National Lampoon sez:
“Luft” actually means “air” (compare English “lofty”); the “red” bit was presumably added to the English version (which actually differs quite considerably from the German) simply to retain the meter. The German word for red is “rot” (pronounced vaguely like English “wrote”), incidentally, as witnessedby the infamous Schlager earworm, Das Rote Pferd.
Concerning the personal information, that’s actually rather distressing. I sense this may be a trend among film review related websites, however. I recently tried to respond to a rare non-stupid comment on the Internet Movie Database only to be asked to “verify” my (already long existing) account, either by talking about my last Amazon.com purchase (which has to have been almost three years ago) or by giving them my credit card number. That wasn’t happening.
This website, on the other hand, has once again taken upon itself to yell at me to “slow down” with my comments. Such nerve.
Finkeldey Fabrax sez:
Ah ha! Maybe I was baiting you so you would correct me again! I have access to babelfish. I could easily have found that ut (ut is British for out). I knew there was some military related thing called “luftwaffe” and I must have thought “well you kill people in war and blood is red.” I now recall the context in which I had seen the word and that it was referring to the air force. Ehhh, beh. As the notorious bayou dizzy incident revealed, I often have the wrong things on my mind when posting comments.

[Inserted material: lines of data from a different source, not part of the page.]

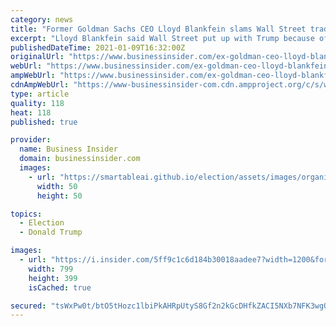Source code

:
 ```yaml
---
category: news
title: "Former Goldman Sachs CEO Lloyd Blankfein slams Wall Street traders as Trump enablers"
excerpt: "Lloyd Blankfein said Wall Street put up with Trump because of what he could deliver, which was mainly lower corporate taxes and fewer regulations."
publishedDateTime: 2021-01-09T16:32:00Z
originalUrl: "https://www.businessinsider.com/ex-goldman-ceo-lloyd-blankfein-wall-street-traders-enabled-trump-2021-1"
webUrl: "https://www.businessinsider.com/ex-goldman-ceo-lloyd-blankfein-wall-street-traders-enabled-trump-2021-1"
ampWebUrl: "https://www.businessinsider.com/ex-goldman-ceo-lloyd-blankfein-wall-street-traders-enabled-trump-2021-1?amp"
cdnAmpWebUrl: "https://www-businessinsider-com.cdn.ampproject.org/c/s/www.businessinsider.com/ex-goldman-ceo-lloyd-blankfein-wall-street-traders-enabled-trump-2021-1?amp"
type: article
quality: 118
heat: 118
published: true

provider:
  name: Business Insider
  domain: businessinsider.com
  images:
    - url: "https://smartableai.github.io/election/assets/images/organizations/businessinsider.com-50x50.jpg"
      width: 50
      height: 50

topics:
  - Election
  - Donald Trump

images:
  - url: "https://i.insider.com/5ff9c1c6d184b30018aadee7?width=1200&format=jpeg"
    width: 799
    height: 399
    isCached: true

secured: "tsWxPw0t/btO5tHozc1lbiPkAHRpUtyS8Gf2n2kGcDHfkZACI5NXb7NFK3wgOlG8Mm4PR+1OjvOaOJPiKoQABJiZqqErkmudC5RIQRGCnCq+GVM/7sXGEjgooGMMt7Mmuob9Fgzg8g8s9zeoFoTZYbjMVeUYz7hAC9Wp9H+tqnYyfBCKwRGxwEwOW7VHK3oyqYElg2sqAFJ+LstY17AspXPngdOkYFGCGqiYuq55yaqBf6V34nBCAnjBZp3NyZMI8BB2H1NZgjq0JZwKWOEwYL5uwOtMcydd7BPghJFNeMJQmgkMYUA7zeSLDWfSuveIAr8ztqRe07GdBQ72EtyEUWAZ4Vv1nBSrYLGos4Mel9s=;0f/p7pKR1CAWjjCJuYBT/g=="
---
```


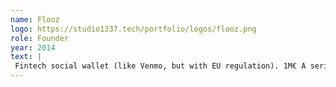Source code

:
 ```yaml
---
name: Flooz
logo: https://studio1337.tech/portfolio/logos/flooz.png
role: Founder
year: 2014
text: |
 Fintech social wallet (like Venmo, but with EU regulation). 1M€ A series, 50k users and 3M€ exchanged as of today. We also infiltrated the gaming scene by creating the first donation Bot on twitch.tv
---
```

Bimbong has been very busy. Evidently robots can hog the comment conch even when the things don’t actually go through.
I’ve never heard of being required by a website to “talk about” something. It actually wanted you to, in your own words, describe a thing that you purchased? If that happened to me I would change the subject and start telling it about my problems just to force somebody to read it.
Face book, inventor of the world famous sport bohcahini, allows a person to disable its random gibberish password prompts, but only if you own a cellular telephone, which it assumes everybody does, much as imdib assumes everybody has purchased something from an amazon. And I imagine people have no problem just calling up face book and saying “yeah, it’s me! Turn that off!”
On a related topic, the book of faces is serious about name changes.
Thank you for telling me I have a real e-mail address, face book! But if I didn’t know, who told you?